For the performance, I considered the architect’s vision of the Carpenter Center as a potentially breathing organism (the bird’s eye view of the building roughly follows the shape of lungs). The structure’s dominant concrete ramp demonstrates Le Corbusier’s desire to incorporate the viewer’s breathing experience in ascension and descension mode (walking up and down in observation of the surroundings phenomenologically). Quite predictably though, his viewpoint was specifically through the male body and gaze (“The Modulor”). I resisted against this notion,by complicating the breath (an idealized breath), and present an alternate,non-male positionality.
STAIRWELL SITE: I positioned each of the flutists on the landing of the 4-story narrow stairwell. Their playing was based on eye-contact with the flutist directly below them, and also through cues of watching the performer’s breath intake. So their playing was not in unison and sonically created a slight delay. As a result, the positioning produces a rippling effect: an accordion of movement up and down the space. They transform into a collaborative breathing mechanism.
VOCALS: At the bottom of the stairwell, a female vocalist emerges and unifies her voice and breathing with the larger apparatus to become one organ (listen to “lopez weesner vocals fictitious pivot.mp3”).
RAMP SITE: Anna Weesner also created a spare composition of wind instruments that subtly align with the timing of a pedestrian ascending the steep slope.

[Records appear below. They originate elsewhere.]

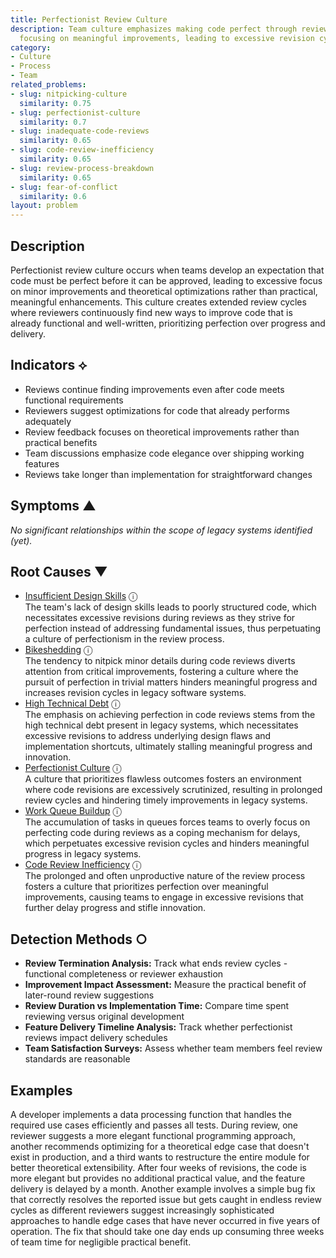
 ```yaml
---
title: Perfectionist Review Culture
description: Team culture emphasizes making code perfect through reviews rather than
  focusing on meaningful improvements, leading to excessive revision cycles.
category:
- Culture
- Process
- Team
related_problems:
- slug: nitpicking-culture
  similarity: 0.75
- slug: perfectionist-culture
  similarity: 0.7
- slug: inadequate-code-reviews
  similarity: 0.65
- slug: code-review-inefficiency
  similarity: 0.65
- slug: review-process-breakdown
  similarity: 0.65
- slug: fear-of-conflict
  similarity: 0.6
layout: problem
---
```


## Description

Perfectionist review culture occurs when teams develop an expectation that code must be perfect before it can be approved, leading to excessive focus on minor improvements and theoretical optimizations rather than practical, meaningful enhancements. This culture creates extended review cycles where reviewers continuously find new ways to improve code that is already functional and well-written, prioritizing perfection over progress and delivery.


## Indicators ⟡

- Reviews continue finding improvements even after code meets functional requirements
- Reviewers suggest optimizations for code that already performs adequately
- Review feedback focuses on theoretical improvements rather than practical benefits
- Team discussions emphasize code elegance over shipping working features
- Reviews take longer than implementation for straightforward changes


## Symptoms ▲

*No significant relationships within the scope of legacy systems identified (yet).*

## Root Causes ▼

- [Insufficient Design Skills](insufficient-design-skills.md) <span class="info-tooltip" title="Confidence: 0.487, Strength: 0.898">ⓘ</span>
<br/>  The team's lack of design skills leads to poorly structured code, which necessitates excessive revisions during reviews as they strive for perfection instead of addressing fundamental issues, thus perpetuating a culture of perfectionism in the review process.
- [Bikeshedding](bikeshedding.md) <span class="info-tooltip" title="Confidence: 0.359, Strength: 0.719">ⓘ</span>
<br/>  The tendency to nitpick minor details during code reviews diverts attention from critical improvements, fostering a culture where the pursuit of perfection in trivial matters hinders meaningful progress and increases revision cycles in legacy software systems.
- [High Technical Debt](high-technical-debt.md) <span class="info-tooltip" title="Confidence: 0.358, Strength: 0.809">ⓘ</span>
<br/>  The emphasis on achieving perfection in code reviews stems from the high technical debt present in legacy systems, which necessitates excessive revisions to address underlying design flaws and implementation shortcuts, ultimately stalling meaningful progress and innovation.
- [Perfectionist Culture](perfectionist-culture.md) <span class="info-tooltip" title="Confidence: 0.349, Strength: 0.809">ⓘ</span>
<br/>  A culture that prioritizes flawless outcomes fosters an environment where code revisions are excessively scrutinized, resulting in prolonged review cycles and hindering timely improvements in legacy systems.
- [Work Queue Buildup](work-queue-buildup.md) <span class="info-tooltip" title="Confidence: 0.337, Strength: 0.836">ⓘ</span>
<br/>  The accumulation of tasks in queues forces teams to overly focus on perfecting code during reviews as a coping mechanism for delays, which perpetuates excessive revision cycles and hinders meaningful progress in legacy systems.
- [Code Review Inefficiency](code-review-inefficiency.md) <span class="info-tooltip" title="Confidence: 0.331, Strength: 0.702">ⓘ</span>
<br/>  The prolonged and often unproductive nature of the review process fosters a culture that prioritizes perfection over meaningful improvements, causing teams to engage in excessive revisions that further delay progress and stifle innovation.

## Detection Methods ○

- **Review Termination Analysis:** Track what ends review cycles - functional completeness or reviewer exhaustion
- **Improvement Impact Assessment:** Measure the practical benefit of later-round review suggestions
- **Review Duration vs Implementation Time:** Compare time spent reviewing versus original development
- **Feature Delivery Timeline Analysis:** Track whether perfectionist reviews impact delivery schedules
- **Team Satisfaction Surveys:** Assess whether team members feel review standards are reasonable


## Examples

A developer implements a data processing function that handles the required use cases efficiently and passes all tests. During review, one reviewer suggests a more elegant functional programming approach, another recommends optimizing for a theoretical edge case that doesn't exist in production, and a third wants to restructure the entire module for better theoretical extensibility. After four weeks of revisions, the code is more elegant but provides no additional practical value, and the feature delivery is delayed by a month. Another example involves a simple bug fix that correctly resolves the reported issue but gets caught in endless review cycles as different reviewers suggest increasingly sophisticated approaches to handle edge cases that have never occurred in five years of operation. The fix that should take one day ends up consuming three weeks of team time for negligible practical benefit.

The ramp suggests a kind of temporality or narrative experience, and the composition abrupts this linearity though anon-idiomatic composition. It acts as both wind and wench (but not in the tropes we culturally imagine as we try and create a language that de-classifies a masculine or feminine space). Standing on top of the ramp, the performer would lift the flutist from the ropes attached to their harnesses. The performer would listen, to try and understand the space through the sound the performers would emit. She performs the space through their breath and body and uses them as mechanisms of orientation and echo location.

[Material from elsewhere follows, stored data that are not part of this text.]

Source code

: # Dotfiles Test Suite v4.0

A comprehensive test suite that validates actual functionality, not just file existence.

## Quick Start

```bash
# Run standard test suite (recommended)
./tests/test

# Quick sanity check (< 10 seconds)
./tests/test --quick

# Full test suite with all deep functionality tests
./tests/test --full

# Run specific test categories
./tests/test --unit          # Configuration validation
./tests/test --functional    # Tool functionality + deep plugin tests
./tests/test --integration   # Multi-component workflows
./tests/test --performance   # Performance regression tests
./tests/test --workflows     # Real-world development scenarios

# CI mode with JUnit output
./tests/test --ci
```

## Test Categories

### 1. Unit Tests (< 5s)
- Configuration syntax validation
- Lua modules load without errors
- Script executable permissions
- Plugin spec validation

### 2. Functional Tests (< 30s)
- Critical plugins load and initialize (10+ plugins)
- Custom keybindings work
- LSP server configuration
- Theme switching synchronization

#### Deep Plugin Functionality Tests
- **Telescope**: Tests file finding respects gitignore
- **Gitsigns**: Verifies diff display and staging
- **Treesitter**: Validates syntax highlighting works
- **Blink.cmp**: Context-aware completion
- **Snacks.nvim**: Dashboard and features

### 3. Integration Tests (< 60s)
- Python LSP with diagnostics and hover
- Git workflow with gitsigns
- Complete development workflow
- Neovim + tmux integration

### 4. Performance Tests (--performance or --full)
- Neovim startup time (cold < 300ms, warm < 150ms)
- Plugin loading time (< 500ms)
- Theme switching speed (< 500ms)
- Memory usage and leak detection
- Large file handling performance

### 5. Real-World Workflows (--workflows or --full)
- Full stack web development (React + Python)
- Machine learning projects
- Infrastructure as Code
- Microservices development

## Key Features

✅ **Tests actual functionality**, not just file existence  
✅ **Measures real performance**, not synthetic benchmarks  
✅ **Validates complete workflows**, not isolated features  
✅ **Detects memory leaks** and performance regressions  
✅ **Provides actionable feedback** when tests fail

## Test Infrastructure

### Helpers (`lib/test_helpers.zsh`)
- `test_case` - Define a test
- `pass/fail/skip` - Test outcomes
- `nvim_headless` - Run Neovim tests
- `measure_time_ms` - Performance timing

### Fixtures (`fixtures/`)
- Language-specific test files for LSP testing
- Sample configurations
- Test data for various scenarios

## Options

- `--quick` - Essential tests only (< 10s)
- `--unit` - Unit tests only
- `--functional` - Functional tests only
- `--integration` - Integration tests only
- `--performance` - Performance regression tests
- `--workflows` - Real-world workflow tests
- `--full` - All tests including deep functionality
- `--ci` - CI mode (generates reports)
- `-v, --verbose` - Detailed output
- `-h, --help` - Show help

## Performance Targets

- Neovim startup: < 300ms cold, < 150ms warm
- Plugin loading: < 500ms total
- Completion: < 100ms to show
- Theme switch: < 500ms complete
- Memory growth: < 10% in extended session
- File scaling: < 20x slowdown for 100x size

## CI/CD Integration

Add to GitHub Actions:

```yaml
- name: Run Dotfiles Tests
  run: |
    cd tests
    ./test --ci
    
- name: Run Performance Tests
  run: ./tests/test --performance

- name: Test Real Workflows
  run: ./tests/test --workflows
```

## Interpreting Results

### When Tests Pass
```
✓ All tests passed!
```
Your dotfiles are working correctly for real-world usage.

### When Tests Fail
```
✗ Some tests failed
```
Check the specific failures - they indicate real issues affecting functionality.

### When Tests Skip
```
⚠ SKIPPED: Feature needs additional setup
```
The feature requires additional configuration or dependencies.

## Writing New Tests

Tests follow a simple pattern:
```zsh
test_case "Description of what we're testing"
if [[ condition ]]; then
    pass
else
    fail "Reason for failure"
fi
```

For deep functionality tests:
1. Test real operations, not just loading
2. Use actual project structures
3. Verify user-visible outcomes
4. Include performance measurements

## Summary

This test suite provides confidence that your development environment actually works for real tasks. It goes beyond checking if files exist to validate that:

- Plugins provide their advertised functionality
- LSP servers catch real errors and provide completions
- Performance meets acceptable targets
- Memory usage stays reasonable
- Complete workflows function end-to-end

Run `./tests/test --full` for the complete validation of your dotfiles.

Much of these actions are a continuation of my interest of mimicking language (Video: Invisible Object, 2016) through body/breath/motion and silence. The wind instruments made sense as a material to expose sound and image as a kind of disappearance on the ramp. Weesner’s compositions are also subversively claustrophobic and emerged as a form of idiosyncratic protest amidst the Cambridge fresh air. I am interested in activating other sites: the liminal spaces of transition and industrial transport, in order to recognize other ghostly bodies via site and sound.